Student: Shiri Azenkot
School: Pomona College
Email: shiri.azenkot@pomona.edu
shiriaz@dimax.rutgers.edu
Project Name: String Edit Distance with Moves
Research Advisor: Dr. Graham Cormode, DIMACS Postdoc
Rutgers University




Problem Description

Given two strings x and y, the edit distance, d(x, y), is the smallest number of operations required to turn one string into the other. Allowed operations are inserting a character, deleting a character, or replacing a character.

Example:

x = abcdef = defabc
d(x, y) = 6

One way to turn x into y in six operation is to first delete the characters d, e, and f with three operations. Next, insert each of them at the beginning of the string, using another three operations.

A dynamic programming algorithm exists to solve the string edit distance problem in time O(mn), where m is the length of one string, and n is the length of the other.

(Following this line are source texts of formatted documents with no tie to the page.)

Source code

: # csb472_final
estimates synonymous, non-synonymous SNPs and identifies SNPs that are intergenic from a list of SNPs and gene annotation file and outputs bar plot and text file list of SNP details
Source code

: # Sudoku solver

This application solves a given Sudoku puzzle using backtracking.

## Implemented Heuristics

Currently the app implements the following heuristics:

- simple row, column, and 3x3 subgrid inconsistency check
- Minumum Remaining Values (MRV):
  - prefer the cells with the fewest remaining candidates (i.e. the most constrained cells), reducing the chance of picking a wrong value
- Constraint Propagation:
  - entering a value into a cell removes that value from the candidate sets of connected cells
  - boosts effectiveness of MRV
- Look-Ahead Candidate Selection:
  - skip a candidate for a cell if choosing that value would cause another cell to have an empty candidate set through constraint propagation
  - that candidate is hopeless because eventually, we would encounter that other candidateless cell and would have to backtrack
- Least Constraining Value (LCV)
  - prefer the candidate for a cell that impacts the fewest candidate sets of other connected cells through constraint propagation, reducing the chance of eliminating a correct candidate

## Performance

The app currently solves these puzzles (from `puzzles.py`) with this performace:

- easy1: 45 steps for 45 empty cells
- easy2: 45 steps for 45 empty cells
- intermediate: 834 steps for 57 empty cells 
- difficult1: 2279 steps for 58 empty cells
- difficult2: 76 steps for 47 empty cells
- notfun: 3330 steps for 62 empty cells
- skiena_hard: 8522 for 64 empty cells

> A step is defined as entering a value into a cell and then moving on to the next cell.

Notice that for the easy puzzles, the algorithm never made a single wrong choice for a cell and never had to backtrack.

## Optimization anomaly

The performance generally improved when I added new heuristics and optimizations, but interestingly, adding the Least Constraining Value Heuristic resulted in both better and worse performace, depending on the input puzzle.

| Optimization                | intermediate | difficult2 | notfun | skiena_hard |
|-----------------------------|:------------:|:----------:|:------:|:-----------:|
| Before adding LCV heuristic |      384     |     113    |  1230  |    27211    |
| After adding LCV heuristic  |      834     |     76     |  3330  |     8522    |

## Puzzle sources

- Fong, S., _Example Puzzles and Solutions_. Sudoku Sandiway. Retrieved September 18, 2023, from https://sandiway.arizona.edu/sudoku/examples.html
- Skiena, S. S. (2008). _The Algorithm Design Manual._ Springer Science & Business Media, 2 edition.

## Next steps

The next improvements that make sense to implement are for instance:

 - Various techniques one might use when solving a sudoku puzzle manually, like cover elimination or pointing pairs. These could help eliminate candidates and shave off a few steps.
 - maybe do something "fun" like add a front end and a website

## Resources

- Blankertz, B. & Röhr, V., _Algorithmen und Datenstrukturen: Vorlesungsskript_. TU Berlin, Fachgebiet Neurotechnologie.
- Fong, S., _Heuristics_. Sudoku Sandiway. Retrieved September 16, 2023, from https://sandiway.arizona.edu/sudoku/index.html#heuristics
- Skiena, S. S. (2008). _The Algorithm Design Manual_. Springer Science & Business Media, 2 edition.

My research involves a slightly different problem: the string edit distance with moves, where we allow the additional operation of moving a substring. The edit distance with moves of the strings x and y as defined above is only 1. The substring def can be moved from the end of x to the beginning in just one operation.

The edit distance with moves problem has applications in many areas, including computational biology, text editing, and webpage updating. The long term goal of this project is to apply the edit distance with moves problem to genetic sequences.